◆ **Task brief**: In the listing below, print exactly the lines from the first through the one that contains "In order for".

—————

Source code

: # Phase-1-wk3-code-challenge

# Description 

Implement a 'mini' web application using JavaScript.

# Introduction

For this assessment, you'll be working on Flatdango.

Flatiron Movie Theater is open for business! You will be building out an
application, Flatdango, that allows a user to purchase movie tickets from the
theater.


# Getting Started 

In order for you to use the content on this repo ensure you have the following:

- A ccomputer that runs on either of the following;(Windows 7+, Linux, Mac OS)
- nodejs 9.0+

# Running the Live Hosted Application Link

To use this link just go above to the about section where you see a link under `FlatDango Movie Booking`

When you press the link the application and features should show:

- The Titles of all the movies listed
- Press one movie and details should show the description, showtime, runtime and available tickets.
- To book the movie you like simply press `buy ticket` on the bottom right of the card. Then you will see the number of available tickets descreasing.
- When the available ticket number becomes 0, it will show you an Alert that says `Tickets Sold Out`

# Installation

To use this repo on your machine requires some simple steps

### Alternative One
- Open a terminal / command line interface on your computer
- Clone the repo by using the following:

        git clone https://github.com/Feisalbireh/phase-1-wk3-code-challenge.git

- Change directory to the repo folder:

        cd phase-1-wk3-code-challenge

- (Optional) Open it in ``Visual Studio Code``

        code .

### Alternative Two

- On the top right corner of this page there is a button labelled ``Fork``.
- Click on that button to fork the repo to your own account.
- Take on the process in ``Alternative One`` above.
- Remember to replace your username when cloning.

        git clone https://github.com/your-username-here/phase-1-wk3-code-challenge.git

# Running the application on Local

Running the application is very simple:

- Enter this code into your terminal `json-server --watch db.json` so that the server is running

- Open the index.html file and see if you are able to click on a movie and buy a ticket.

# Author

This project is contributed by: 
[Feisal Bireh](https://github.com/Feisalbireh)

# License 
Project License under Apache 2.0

—————

◆ **Answer to this problem**:
Source code

: # Phase-1-wk3-code-challenge

# Description 

Implement a 'mini' web application using JavaScript.

# Introduction

For this assessment, you'll be working on Flatdango.

Flatiron Movie Theater is open for business! You will be building out an
application, Flatdango, that allows a user to purchase movie tickets from the
theater.


# Getting Started 

In order for you to use the content on this repo ensure you have the following:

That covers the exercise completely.